RFC: Server side website tracking with Matomo

Since the whole cookie consent thing becomes more and more an even more serious topic server side tracking becomes more interesting. I’m not an expert on the current law etc. so if somebody knows more please give your input.

I created an issue https://github.com/Flowpack/neos-matomo/issues/37 and linked the official Matomo PHP Library.

The following questions arise for me at the moment:

  • What can be done GDPR safe, and what cannot be done without consent?
  • How to filter requests relevant for tracking and irrelevant ones?
  • What is the influence on response times when executing the tracking during request processing (as http component f.e.)?
  • What data do we need as a minimum to generate any usable tracking data?
  • How to ignore crawlers, bots, etc. (or will Matomo take care of that when we supply the necessary information)?

And the most important question:

Who would like to help with the implementation? :slightly_smiling_face:

Where in the chain must a component like this be placed?

  • What is the influence on response times when executing the tracking during request processing (as http component f.e.)?

Could we queue it (using a jobqueue) to make it async?

We can do it after Neos resolves a node, but it has to work with the FullPageCache f.e…
Then we would already know that it’s a page and can retrieve title, etc.

A queue is a possibility, maybe make it available as an option as long as we don’t have a queue as core dependency.

my2c, without knowing matomo in-depth (we actually could do that for google analytics as well)

As soon as you store any personal data (i.e.

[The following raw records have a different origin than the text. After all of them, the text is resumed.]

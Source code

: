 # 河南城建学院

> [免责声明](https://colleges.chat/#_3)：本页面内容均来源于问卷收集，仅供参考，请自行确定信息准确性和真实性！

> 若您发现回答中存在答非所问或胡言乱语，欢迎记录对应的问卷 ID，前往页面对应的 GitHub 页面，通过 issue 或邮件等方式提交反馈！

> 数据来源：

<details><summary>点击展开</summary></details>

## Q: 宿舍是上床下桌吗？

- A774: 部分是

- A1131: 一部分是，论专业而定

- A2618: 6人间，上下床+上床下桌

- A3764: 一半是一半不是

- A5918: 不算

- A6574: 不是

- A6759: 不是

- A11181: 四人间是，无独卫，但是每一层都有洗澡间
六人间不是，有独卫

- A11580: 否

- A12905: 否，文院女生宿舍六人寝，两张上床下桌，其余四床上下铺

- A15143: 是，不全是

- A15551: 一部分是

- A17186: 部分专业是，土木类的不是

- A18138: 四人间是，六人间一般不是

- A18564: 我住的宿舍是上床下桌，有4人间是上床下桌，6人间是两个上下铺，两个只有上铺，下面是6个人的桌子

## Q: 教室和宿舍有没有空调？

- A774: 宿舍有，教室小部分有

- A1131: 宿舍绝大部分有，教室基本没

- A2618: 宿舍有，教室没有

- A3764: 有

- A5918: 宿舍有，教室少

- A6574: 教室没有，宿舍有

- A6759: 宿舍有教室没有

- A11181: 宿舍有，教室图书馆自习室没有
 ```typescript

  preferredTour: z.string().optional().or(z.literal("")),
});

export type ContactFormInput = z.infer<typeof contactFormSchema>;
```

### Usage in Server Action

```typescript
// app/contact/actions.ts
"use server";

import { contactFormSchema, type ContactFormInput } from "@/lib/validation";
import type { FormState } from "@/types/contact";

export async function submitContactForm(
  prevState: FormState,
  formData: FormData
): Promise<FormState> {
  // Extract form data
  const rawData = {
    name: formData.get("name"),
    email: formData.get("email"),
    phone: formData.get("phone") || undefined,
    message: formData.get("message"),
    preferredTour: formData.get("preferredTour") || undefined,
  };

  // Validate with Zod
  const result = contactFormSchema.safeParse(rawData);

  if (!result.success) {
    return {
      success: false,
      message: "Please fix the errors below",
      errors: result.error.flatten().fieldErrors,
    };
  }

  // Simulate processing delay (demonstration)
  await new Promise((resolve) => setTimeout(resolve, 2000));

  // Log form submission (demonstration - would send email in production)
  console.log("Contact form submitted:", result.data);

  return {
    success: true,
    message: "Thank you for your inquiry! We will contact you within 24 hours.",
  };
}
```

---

IP Address), you need consent for that. Not absolutely clear what happens if we anonymize the IP Address (which we should do if we save it)
If you set a cookie (also using local storage or else) which is not technically necessary, you have to inform why and what you do with it.

Server side we mostly can track page views, so we would need to operate on document (url) level.
We could also track interaction (like pagination, forms, …) which would give some more reliable data with regards to conversions. (Could a tracking-API like “@tracking” in Fusion be helpful?)
If you also add tracking on webserver level, you can track downloads like pdfs as well (which might be one of the benefits of server side compared to client-side)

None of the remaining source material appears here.